** ABOUT THIS EXERCISE **
Looking at the records below, state how many lines include the string "media" and add nothing further.

** RECORDS FOR THE TASK **

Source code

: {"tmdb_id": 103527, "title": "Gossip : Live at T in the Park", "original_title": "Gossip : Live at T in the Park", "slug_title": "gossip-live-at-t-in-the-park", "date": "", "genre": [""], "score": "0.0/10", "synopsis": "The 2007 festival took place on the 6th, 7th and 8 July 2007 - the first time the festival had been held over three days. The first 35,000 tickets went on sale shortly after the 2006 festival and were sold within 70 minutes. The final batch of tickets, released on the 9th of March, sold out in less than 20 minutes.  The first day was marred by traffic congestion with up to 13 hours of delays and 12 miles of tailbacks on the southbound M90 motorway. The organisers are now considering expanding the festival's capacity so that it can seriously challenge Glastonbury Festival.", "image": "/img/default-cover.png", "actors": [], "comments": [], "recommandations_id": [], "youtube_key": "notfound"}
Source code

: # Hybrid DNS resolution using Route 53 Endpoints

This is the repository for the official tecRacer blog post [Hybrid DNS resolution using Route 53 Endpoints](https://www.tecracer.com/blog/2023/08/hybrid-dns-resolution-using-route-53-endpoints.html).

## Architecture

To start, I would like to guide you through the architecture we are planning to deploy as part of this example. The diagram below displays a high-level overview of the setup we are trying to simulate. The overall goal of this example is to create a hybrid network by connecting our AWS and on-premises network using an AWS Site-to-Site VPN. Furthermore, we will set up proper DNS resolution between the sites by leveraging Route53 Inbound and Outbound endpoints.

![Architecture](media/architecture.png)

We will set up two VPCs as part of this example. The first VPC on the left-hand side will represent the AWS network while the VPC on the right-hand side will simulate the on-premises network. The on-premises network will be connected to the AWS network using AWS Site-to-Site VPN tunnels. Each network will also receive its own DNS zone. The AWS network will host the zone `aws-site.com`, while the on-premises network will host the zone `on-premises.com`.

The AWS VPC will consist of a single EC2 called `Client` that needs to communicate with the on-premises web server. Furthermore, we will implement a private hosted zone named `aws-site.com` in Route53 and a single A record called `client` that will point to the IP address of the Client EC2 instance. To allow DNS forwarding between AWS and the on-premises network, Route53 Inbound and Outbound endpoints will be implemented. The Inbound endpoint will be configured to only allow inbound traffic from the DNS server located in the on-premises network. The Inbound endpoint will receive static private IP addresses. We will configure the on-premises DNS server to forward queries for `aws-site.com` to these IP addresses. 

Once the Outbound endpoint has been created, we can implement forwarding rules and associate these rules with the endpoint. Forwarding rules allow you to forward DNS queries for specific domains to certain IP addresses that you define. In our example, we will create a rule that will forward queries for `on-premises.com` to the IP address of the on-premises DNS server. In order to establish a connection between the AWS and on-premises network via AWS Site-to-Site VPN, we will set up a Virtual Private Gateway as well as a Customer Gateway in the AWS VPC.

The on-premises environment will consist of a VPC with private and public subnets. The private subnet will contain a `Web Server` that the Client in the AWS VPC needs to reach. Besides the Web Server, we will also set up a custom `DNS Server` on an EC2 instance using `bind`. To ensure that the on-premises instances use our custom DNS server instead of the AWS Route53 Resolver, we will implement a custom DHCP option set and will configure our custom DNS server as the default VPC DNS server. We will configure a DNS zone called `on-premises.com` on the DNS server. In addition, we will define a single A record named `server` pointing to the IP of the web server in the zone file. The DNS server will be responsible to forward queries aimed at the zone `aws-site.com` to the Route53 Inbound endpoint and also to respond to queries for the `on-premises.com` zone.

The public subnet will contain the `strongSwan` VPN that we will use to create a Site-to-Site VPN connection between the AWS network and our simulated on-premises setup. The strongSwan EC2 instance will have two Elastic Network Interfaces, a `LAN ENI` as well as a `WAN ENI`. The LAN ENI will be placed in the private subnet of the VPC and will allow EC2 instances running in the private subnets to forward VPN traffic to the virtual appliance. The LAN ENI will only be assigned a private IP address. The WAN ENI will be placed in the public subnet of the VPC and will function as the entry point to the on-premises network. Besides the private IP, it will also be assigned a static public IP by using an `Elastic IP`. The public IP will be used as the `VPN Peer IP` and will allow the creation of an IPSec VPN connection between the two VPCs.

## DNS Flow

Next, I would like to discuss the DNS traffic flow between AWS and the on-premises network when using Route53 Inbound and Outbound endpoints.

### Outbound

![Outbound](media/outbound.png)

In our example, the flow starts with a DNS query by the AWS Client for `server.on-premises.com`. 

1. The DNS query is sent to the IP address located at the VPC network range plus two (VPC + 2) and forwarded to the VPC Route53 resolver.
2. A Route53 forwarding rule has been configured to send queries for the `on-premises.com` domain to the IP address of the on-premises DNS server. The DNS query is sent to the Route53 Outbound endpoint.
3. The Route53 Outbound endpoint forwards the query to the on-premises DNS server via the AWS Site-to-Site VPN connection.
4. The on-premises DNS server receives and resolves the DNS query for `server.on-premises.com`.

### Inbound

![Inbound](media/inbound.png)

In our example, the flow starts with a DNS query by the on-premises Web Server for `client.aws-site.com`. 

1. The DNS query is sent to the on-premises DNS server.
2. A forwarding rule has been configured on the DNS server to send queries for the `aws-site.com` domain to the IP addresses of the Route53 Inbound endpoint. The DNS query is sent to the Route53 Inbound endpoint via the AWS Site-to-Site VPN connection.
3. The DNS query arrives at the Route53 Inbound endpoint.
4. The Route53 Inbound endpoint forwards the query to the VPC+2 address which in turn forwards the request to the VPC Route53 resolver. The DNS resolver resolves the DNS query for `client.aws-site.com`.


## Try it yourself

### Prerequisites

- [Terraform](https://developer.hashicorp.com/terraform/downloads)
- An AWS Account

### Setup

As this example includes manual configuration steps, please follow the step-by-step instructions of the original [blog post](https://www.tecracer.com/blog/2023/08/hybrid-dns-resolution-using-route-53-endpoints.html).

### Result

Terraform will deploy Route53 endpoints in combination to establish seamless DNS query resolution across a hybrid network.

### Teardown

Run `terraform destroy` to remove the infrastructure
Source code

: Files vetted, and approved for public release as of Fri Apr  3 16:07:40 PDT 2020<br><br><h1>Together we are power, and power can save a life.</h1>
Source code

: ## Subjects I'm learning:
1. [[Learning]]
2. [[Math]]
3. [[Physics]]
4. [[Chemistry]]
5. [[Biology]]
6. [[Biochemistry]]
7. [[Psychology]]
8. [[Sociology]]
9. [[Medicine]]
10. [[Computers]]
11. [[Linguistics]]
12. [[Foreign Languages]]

** YOUR RESPONSE **
3